Craig Finn
We All Want the Same Things
PARTISAN
8/10
Hold Steady albums are like amalgamations of memories you’re not quite sure you actually experienced. Characters drift through them like dreams, and more often than not they’re fucked up—either emotionally or through drinks and drugs, and often a combination of both, which is presumably why those memories are always hazy. Yet on We All Want the Same Things, Craig Finn’s third solo record, there seems to be more clarity than usual.

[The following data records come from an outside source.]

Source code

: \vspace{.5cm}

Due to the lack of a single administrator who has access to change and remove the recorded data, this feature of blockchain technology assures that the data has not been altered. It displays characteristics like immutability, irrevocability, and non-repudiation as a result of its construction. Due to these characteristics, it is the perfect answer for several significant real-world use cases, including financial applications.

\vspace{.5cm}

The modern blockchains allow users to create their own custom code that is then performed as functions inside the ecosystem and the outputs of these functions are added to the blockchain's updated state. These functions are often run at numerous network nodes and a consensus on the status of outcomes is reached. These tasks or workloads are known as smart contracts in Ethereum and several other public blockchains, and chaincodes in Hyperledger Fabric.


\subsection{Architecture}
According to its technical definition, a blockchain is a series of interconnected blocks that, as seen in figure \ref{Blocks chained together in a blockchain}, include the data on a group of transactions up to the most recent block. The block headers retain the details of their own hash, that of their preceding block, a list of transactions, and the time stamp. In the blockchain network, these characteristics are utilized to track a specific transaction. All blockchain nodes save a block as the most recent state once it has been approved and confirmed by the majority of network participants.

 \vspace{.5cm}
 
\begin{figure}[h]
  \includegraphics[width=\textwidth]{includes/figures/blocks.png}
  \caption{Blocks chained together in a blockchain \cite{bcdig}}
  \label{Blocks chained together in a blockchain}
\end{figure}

That’s nowhere more evident than in “God in Chicago,” a slow-tempo, piano-based tune that’s almost like a Bukowski or Fante story set to music. Finn recalls a melancholy road trip/drug deal that shimmers with regret and purpose as the narrator drives off with a late friend’s sister to settle some “unfinished business.” It’s peppered with little details that bring the scene fully to life, lines that would work equally well on the page as out of the speakers: “[We] played 1999 into Led Zeppelin III / When the tape deck got all wobbly, she still sang the harmonies.” There’s no neat ending to the tale, no moral to extract from it, just a perfectly imperfect moment to get lost in before life speeds away in a different direction.
The other nine songs are all equally intriguing slices of life. “It Hits When It Hits” and “Tangletown” chug along with a dreamy lethargy, while “Birds Trapped in the Airport” gathers pace to become a War on Drugs/Dire Straits–esque celebration of life despite everything it throws in your face. Its lush textures are indicative of the production that defines the whole album, and it’s that which really makes the album stand apart from anything either Finn or The Hold Steady have released before.
But at the same time, We All Want the Same Things is quintessential Craig Finn, the work of a songwriter who excels at telling other people’s stories as if they were his own. It might take a few spins for diehards to fall in love with, but the warmth and solace these songs provide make it hard to resist. A more than welcome addition to—and expansion of—Finn’s catalog.